We calculated DBC flux in Tg year−1 using Eq. (2), using the same DOC concentration (g L−1) and discharge (m3 s−1) from Ward et al. 32. To determine the flux to the ocean, we used the range of DBC% during low flow conditions of 7.2 ± 0.5% (this study, from Amazonas-Almeirim station 1) to high flow conditions of 9.9 ± 1.0% (from 2010 at Macapa52). Although this is the first DBC Amazon flux estimate, this measurement includes DBC measurements during the dry season (2015) and wet seasons (2010)52. For example, the DOC concentration at Amazonas-Almeirim (2.5 ± 0.3 mg L−1) measured during this time period (2015) is much lower than the average concentration (4.2 ± 0.9 mg L−1) made at the river mouth32. Future constrains on this first estimate can be made by sampling multiple cross channel locations, and at multiple depths, during all seasons across several years.

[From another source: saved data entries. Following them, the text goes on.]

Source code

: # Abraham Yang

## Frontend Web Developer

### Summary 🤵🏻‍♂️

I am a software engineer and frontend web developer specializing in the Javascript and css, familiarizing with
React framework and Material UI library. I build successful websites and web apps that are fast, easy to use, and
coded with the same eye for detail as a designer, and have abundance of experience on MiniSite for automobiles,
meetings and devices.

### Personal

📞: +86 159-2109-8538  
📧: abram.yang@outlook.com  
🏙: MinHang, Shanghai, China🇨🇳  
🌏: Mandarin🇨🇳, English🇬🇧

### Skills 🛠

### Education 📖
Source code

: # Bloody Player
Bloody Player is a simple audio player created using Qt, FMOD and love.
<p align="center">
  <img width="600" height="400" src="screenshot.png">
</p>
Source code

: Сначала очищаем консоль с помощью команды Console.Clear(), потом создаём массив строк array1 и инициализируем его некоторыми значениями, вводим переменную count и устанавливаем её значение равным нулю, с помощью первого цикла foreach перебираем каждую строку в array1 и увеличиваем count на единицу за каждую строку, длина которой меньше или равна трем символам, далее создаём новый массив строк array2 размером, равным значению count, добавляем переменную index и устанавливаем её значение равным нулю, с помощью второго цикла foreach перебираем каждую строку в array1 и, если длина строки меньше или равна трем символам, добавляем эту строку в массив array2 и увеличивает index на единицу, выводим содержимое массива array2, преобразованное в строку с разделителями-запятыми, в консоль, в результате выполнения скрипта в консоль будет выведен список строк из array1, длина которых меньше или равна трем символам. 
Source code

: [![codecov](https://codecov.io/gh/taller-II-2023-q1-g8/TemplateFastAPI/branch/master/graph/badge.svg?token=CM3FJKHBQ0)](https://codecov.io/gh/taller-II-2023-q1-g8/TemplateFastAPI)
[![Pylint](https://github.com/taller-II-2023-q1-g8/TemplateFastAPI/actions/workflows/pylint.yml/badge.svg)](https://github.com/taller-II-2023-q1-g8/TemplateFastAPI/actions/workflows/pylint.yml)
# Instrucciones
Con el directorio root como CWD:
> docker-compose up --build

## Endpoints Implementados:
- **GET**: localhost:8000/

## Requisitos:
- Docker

Catchment boundaries corresponding to each sample site were determined using a high-resolution (~500 m) stream drainage direction map for the Amazon River basin71. Supplementary Fig. 1c, d was created with ArcMap 10.6, relief shade from Natural Earth dataset (http://www.naturalearthdata.com), catchments derived from CAMREX (Carbon in the Amazon River Experiment) dataset (https://daac.ornl.gov/LBA/guides/CD06_CAMREX.html) and runoff from GSCD72 (https://water.jrc.ec.europa.eu/).
Land use, urbanization, and fire history
Land cover (from Modis 2012, at 15 arc minutes resolution https://modis.gsfc.nasa.gov/data/dataprod/mod12.php), urban areas (Global Rural-Urban Mapping Project GRUMP)73 and burned area (Global Fire Emissions Database, GFED4s) for each sample was integrated over the cell area (in km2) for the sample. We used an estimate of fire history from satellite observations from GFED4s (available http://www.globalfiredata.org/index.html for the past decades (1997–2015))74. The parameters were intergraded over the corresponding sample location’s catchment area (Supplementary Fig. 4, Supplementary Table 3) which was determined by using a high-resolution (~500 m) stream drainage direction map for the Amazon River basin71 (Supplementary Fig. 1c). All panels in Supplementary Fig. 4 were created with ArcMap 10.6, with relief shade from Natural Earth dataset (http://www.naturalearthdata.com) and catchments derived from CAMREX (Carbon in the Amazon River Experiment) dataset (https://daac.ornl.gov/LBA/guides/CD06_CAMREX.html).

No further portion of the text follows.